By TODD RICHMOND and SCOTT BAUER
MADISON, Wis. (AP) — The only Republican candidate running for governor in Wisconsin who had supported keeping the bipartisan state elections commission in place reversed his position Wednesday, calling for it to be dissolved hours before the panel was to vote on who would be its next chairman.
The construction company co-owner Tim Michels said in a statement that he now supports doing away with the commission after speaking with attendees at the Wisconsin Republican Party convention last weekend, including commissioner Bob Spindell. Spindell, who is running to be the next chair of the commission, was one of 10 Republicans who tried to cast Electoral College votes for former President Donald Trump in Wisconsin, even though he lost.

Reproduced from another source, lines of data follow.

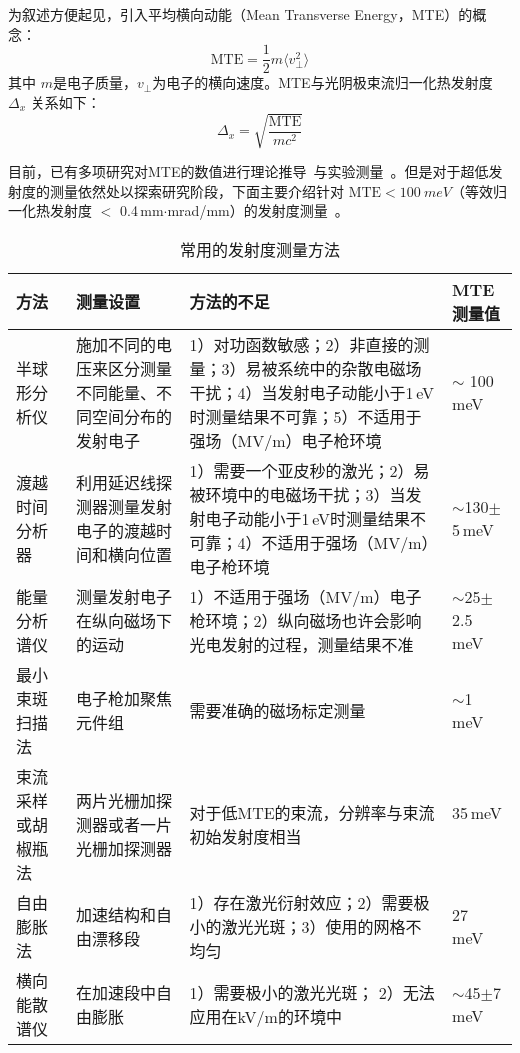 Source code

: 为叙述方便起见，引入平均横向动能（Mean Transverse Energy，MTE）的概念\cite{bazarov2008thermal,bazarov2009maximum,lee2015review}：
\begin{equation}
\text{MTE} = \frac{1}{2}m\langle v_\perp^2\rangle
\end{equation}
其中 $m$是电子质量，$v_\perp$为电子的横向速度。MTE与光阴极束流归一化热发射度 $\Delta_{x}$ 关系如下：
\begin{equation}
\label{eq:es_MTE}
\Delta_{x} = \sqrt{\frac{\text{MTE}}{mc^2}}
\end{equation}

目前，已有多项研究对MTE的数值进行理论推导~\cite{karkare2011effect,karkare2013monte}与实验测量~\cite{bazarov2009maximum,engelen2014effective,dowell2009quantum,qian2012experimental}。但是对于超低发射度的测量依然处以探索研究阶段，下面主要介绍针对 $\text{MTE}<\SI{100}{meV}$（等效归一化热发射度 $<$ 0.4\,mm$\cdot$mrad/mm）的发射度测量~\cite{hauri2010intrinsic,lee2015review}。

\begin{table}[htbp]
\caption{常用的发射度测量方法}
\label{tab:method}
\centering
\begin{tabular}{p{2cm}p{3.5cm}p{5cm}p{2.5cm}}
\toprule
方法 & 测量设置 & 方法的不足 & MTE测量值 \\
\midrule
半球形分析仪~\cite{Palczewski:2010aa} & 施加不同的电压来区分测量不同能量、不同空间分布的发射电子 &1）对功函数敏感；2）非直接的测量；3）易被系统中的杂散电磁场干扰；4）当发射电子动能小于1\,eV时测量结果不可靠；5）不适用于强场（MV/m）电子枪环境 & $\sim$ 100\,meV~\cite{Droubay:2014aa} \\
渡越时间分析器~\cite{Wang:2012aa,Sertore:2004aa}  & 利用延迟线探测器测量发射电子的渡越时间和横向位置 &1）需要一个亚皮秒的激光；2）易被环境中的电磁场干扰；3）当发射电子动能小于1\,eV时测量结果不可靠；4）不适用于强场（MV/m）电子枪环境 & $\sim$130$\pm$5\,meV~\cite{sertore2004cesium} \\
能量分析谱仪~\cite{Karkare:2015aa,Orlov:2001aa} & 测量发射电子在纵向磁场下的运动 & 1）不适用于强场（MV/m）电子枪环境；2）纵向磁场也许会影响光电发射的过程，测量结果不准 & $\sim$25$\pm$2.5\,meV~\cite{Orlov:2001aa} \\
最小束斑扫描法~\cite{engelen2014effective,bazarov2008thermal,bazarov2011thermal,anderson2002space,hauri2010intrinsic} & 电子枪加聚焦元件组 & 需要准确的磁场标定测量 &  $\sim$1\,meV~\cite{engelen2014effective}\\
束流采样或胡椒瓶法~\cite{anderson2002space,Reiser:2008aa,gulliford2013demonstration} & 两片光栅加探测器或者一片光栅加探测器 & 对于低MTE的束流，分辨率与束流初始发射度相当 & 35\,meV ~\cite{Maxson:2015aa}\\
自由膨胀法~\cite{feng2015novel} & 加速结构和自由漂移段 & 1）存在激光衍射效应；2）需要极小的激光光斑；3）使用的网格不均匀 & 27\,meV~\cite{feng2015novel} \\
横向能散谱仪~\cite{jones2013commissioning}  & 在加速段中自由膨胀 & 1）需要极小的激光光斑； 2）无法应用在kV/m的环境中 & $\sim$45$\pm$7\,meV~\cite{jones2013commissioning} \\
\bottomrule
\end{tabular}
\end{table}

The next chair of the commission will hold the position heading into the November election and in the lead up to the 2024 presidential election in battleground Wisconsin. The chair by state law approves the vote canvass following elections and certifies results. The chair also sets the agenda for the commission and can exert influence over how questions are framed, an important power on the board that is evenly divided between Republicans and Democrats.

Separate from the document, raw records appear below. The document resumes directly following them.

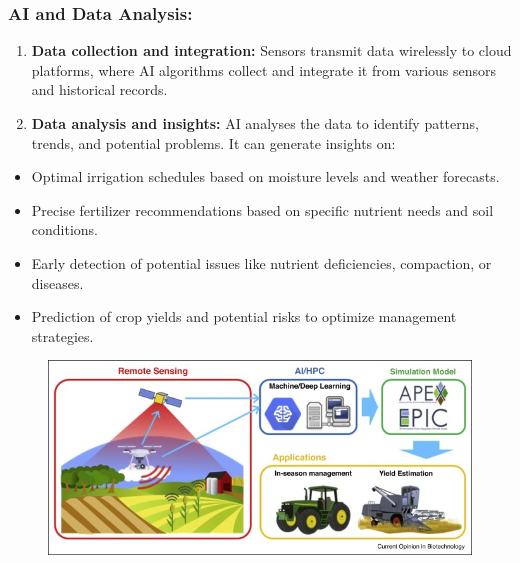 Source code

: \documentclass{article}
\begin{document}
\subsubsection{AI and Data Analysis: }
\begin{enumerate}
\item \textbf{Data collection and integration:} Sensors transmit data wirelessly to cloud platforms, where AI algorithms collect and integrate it from various sensors and historical records.
\item\textbf{ Data analysis and insights:} AI analyses the data to identify patterns, trends, and potential problems. It 
can generate insights on: 
\end{enumerate}
\begin{itemize}
  \item Optimal irrigation schedules based on moisture levels and weather forecasts.
  \item Precise fertilizer recommendations based on specific nutrient needs and soil conditions.
  \item Early detection of potential issues like nutrient deficiencies, compaction, or diseases.
  \item Prediction of crop yields and potential risks to optimize management strategies.
\end{itemize}
\begin{figure}[th]
    \centering
    \includegraphics[width=12cm]{1-s2.0-S0958166920301257-gr3.jpg}
     \label{fig:enter-label}
\end{figure}
\end{document}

Spindell would need at least one of the commission’s three Democrats to vote for him in order to be elected. State law requires the next chair to be a Republican and the only other commissioner allowed to seek the post is Dean Knudson, a former state representative. Knudson said on Tuesday that he did not anticipate having any comment before the commission’s meeting.
Michels three weeks ago said he wanted to keep the commission in place but make changes to it. Now he wants it abolished, the same position as other GOP candidates Rebecca Kleefisch, Kevin Nicholson and state Rep. Timothy Ramthun. The winner of the Aug. 9 primary will advance to face Gov. Tony Evers, who supports keeping the commission in place.
“While this evolution may be uncommon in politics, I’m not a politician,” Michels said in a statement. “I’ve come to the conclusion the WEC is not salvageable. To have non-elected officials overseeing the administration of elections has proven to be fundamentally flawed.”
Michels did not say what he wants to replace the commission with and did not immediately respond to messages seeking comment.
Spindell does not support doing away with the commission. Spindell and the other fake GOP electors were sued last week.
Kleefisch on Wednesday threw her support behind Spindell to be the commission’s next chair “to ensure that our laws are followed this election cycle.” If Kleefisch gets her way, the commission won’t exist for the next election.